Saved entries
******************************

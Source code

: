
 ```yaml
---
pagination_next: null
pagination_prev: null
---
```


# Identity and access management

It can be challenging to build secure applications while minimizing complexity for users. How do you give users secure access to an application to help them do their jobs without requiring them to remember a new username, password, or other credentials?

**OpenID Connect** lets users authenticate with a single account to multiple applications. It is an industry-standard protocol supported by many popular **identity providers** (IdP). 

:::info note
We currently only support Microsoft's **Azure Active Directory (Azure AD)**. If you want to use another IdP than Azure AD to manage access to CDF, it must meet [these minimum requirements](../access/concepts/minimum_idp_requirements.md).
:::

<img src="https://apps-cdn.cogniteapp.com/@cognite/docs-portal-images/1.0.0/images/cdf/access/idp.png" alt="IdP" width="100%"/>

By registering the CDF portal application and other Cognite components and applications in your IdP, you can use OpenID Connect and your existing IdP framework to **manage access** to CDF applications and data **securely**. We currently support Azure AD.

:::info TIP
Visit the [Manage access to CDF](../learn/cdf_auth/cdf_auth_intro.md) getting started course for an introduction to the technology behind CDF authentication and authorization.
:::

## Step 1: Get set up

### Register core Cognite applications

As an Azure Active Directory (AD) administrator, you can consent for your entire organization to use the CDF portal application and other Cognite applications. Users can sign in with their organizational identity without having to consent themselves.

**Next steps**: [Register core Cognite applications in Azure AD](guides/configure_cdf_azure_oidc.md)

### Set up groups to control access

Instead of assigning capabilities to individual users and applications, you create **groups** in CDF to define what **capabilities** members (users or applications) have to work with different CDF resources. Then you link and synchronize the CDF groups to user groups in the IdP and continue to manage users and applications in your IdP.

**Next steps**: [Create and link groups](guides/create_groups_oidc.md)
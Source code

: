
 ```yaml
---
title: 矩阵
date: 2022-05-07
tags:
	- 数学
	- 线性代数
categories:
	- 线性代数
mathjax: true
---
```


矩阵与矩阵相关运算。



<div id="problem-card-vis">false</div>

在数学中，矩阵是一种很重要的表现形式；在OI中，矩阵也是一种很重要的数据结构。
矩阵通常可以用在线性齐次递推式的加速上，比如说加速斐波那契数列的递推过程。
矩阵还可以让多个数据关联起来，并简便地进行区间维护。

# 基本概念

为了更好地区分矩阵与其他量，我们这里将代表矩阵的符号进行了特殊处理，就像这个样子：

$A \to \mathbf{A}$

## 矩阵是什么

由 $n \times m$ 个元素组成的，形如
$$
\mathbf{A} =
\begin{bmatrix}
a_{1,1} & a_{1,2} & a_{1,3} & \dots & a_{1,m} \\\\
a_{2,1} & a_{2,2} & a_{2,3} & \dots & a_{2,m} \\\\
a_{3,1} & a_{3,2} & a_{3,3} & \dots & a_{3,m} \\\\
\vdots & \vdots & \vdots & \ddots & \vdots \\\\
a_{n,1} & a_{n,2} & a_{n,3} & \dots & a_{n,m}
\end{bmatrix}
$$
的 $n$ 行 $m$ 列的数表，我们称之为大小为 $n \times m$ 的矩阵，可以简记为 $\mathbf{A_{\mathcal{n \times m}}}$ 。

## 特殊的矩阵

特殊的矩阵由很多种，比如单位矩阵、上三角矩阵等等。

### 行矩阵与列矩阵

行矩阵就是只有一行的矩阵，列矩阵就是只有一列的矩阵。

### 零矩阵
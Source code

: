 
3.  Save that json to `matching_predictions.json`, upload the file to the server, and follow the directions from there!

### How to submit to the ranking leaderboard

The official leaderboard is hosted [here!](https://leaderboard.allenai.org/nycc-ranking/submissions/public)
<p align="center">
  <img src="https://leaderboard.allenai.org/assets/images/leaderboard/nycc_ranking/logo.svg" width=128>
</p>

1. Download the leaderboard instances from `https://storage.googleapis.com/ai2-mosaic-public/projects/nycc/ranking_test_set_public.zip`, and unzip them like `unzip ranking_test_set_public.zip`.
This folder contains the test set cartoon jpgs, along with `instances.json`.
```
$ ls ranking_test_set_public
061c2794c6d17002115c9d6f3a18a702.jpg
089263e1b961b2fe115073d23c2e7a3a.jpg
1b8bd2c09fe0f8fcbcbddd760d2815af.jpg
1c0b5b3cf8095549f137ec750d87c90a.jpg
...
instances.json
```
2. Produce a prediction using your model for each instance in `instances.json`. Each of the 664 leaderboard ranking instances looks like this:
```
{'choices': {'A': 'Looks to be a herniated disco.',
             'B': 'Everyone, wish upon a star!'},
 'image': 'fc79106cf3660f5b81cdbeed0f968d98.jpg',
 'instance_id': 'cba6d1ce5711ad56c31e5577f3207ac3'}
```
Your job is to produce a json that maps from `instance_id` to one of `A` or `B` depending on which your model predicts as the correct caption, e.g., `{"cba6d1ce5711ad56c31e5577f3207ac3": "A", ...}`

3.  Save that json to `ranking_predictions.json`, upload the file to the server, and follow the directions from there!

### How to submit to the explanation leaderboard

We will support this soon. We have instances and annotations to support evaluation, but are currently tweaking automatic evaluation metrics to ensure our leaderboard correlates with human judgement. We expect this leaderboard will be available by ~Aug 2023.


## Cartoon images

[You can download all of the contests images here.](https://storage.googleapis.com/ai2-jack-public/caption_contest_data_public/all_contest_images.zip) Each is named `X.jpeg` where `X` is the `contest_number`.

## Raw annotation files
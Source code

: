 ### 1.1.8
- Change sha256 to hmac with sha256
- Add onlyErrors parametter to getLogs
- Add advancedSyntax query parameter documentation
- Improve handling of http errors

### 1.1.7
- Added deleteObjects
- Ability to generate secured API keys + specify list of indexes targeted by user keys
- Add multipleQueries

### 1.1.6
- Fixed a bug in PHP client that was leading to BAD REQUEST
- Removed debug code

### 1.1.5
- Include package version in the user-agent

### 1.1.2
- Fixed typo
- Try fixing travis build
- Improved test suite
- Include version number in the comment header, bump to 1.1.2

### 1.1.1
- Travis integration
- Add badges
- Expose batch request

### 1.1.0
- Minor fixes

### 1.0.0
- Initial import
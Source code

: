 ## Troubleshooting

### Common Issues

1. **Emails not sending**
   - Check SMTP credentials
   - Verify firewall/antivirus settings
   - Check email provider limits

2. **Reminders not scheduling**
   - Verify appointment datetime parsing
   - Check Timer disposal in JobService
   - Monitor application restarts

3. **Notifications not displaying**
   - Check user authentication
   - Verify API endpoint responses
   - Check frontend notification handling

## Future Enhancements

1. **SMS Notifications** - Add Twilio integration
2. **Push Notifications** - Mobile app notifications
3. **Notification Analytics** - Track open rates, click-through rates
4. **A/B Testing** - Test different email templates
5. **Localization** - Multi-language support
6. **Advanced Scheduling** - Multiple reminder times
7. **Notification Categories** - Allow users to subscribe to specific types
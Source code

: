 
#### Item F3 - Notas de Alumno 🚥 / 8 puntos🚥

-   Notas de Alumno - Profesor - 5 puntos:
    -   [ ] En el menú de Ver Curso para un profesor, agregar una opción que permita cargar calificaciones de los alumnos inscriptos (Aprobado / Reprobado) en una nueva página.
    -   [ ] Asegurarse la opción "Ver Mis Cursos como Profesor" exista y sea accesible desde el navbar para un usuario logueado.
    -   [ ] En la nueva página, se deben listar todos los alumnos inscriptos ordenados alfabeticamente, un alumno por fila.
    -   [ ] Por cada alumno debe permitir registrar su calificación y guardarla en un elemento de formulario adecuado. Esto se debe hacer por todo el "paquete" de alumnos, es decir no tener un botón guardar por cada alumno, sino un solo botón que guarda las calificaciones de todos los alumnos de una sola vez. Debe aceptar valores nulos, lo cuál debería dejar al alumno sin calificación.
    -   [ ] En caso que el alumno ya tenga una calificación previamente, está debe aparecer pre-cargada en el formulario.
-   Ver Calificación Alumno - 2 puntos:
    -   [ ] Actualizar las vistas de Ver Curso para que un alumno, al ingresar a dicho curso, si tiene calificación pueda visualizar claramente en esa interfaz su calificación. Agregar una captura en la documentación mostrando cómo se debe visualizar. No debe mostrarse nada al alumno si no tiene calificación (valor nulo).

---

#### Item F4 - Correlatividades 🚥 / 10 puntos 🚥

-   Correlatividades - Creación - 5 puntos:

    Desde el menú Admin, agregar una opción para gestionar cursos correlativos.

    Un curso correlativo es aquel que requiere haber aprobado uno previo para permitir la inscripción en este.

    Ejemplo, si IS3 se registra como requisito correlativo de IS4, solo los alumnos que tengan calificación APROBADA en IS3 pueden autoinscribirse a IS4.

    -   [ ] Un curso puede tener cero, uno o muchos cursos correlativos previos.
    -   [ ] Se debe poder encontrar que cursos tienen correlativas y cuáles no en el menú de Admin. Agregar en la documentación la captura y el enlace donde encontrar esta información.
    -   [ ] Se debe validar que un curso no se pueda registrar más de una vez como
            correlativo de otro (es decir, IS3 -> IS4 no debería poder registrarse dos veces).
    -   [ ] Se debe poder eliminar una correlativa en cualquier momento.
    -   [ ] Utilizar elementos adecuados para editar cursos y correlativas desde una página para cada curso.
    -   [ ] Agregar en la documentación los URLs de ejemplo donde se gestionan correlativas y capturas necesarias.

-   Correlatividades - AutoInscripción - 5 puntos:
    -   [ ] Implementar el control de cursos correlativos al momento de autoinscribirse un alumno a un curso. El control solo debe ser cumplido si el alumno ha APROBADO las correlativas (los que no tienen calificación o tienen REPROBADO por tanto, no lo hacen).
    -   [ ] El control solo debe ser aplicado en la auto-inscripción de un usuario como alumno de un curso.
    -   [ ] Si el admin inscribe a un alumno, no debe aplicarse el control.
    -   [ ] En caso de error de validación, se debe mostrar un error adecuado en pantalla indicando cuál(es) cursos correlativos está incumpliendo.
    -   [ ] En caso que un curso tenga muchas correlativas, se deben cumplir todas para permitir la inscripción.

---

******************************

▸ **Your task**:
Using the data above, transcribe the lines that run from the line with "[You can download" to the line with "#### Item F3 - Notas de Alumno 🚥 / 8 puntos🚥", both ends kept, and output nothing else.

▸ **Written answer**:
[You can download all of the contests images here.](https://storage.googleapis.com/ai2-jack-public/caption_contest_data_public/all_contest_images.zip) Each is named `X.jpeg` where `X` is the `contest_number`.

## Raw annotation files
Source code

: ### 1.1.8
- Change sha256 to hmac with sha256
- Add onlyErrors parametter to getLogs
- Add advancedSyntax query parameter documentation
- Improve handling of http errors

### 1.1.7
- Added deleteObjects
- Ability to generate secured API keys + specify list of indexes targeted by user keys
- Add multipleQueries

### 1.1.6
- Fixed a bug in PHP client that was leading to BAD REQUEST
- Removed debug code

### 1.1.5
- Include package version in the user-agent

### 1.1.2
- Fixed typo
- Try fixing travis build
- Improved test suite
- Include version number in the comment header, bump to 1.1.2

### 1.1.1
- Travis integration
- Add badges
- Expose batch request

### 1.1.0
- Minor fixes

### 1.0.0
- Initial import
Source code

: ## Troubleshooting

### Common Issues

1. **Emails not sending**
   - Check SMTP credentials
   - Verify firewall/antivirus settings
   - Check email provider limits

2. **Reminders not scheduling**
   - Verify appointment datetime parsing
   - Check Timer disposal in JobService
   - Monitor application restarts

3. **Notifications not displaying**
   - Check user authentication
   - Verify API endpoint responses
   - Check frontend notification handling

## Future Enhancements

1. **SMS Notifications** - Add Twilio integration
2. **Push Notifications** - Mobile app notifications
3. **Notification Analytics** - Track open rates, click-through rates
4. **A/B Testing** - Test different email templates
5. **Localization** - Multi-language support
6. **Advanced Scheduling** - Multiple reminder times
7. **Notification Categories** - Allow users to subscribe to specific types
Source code

: 
#### Item F3 - Notas de Alumno 🚥 / 8 puntos🚥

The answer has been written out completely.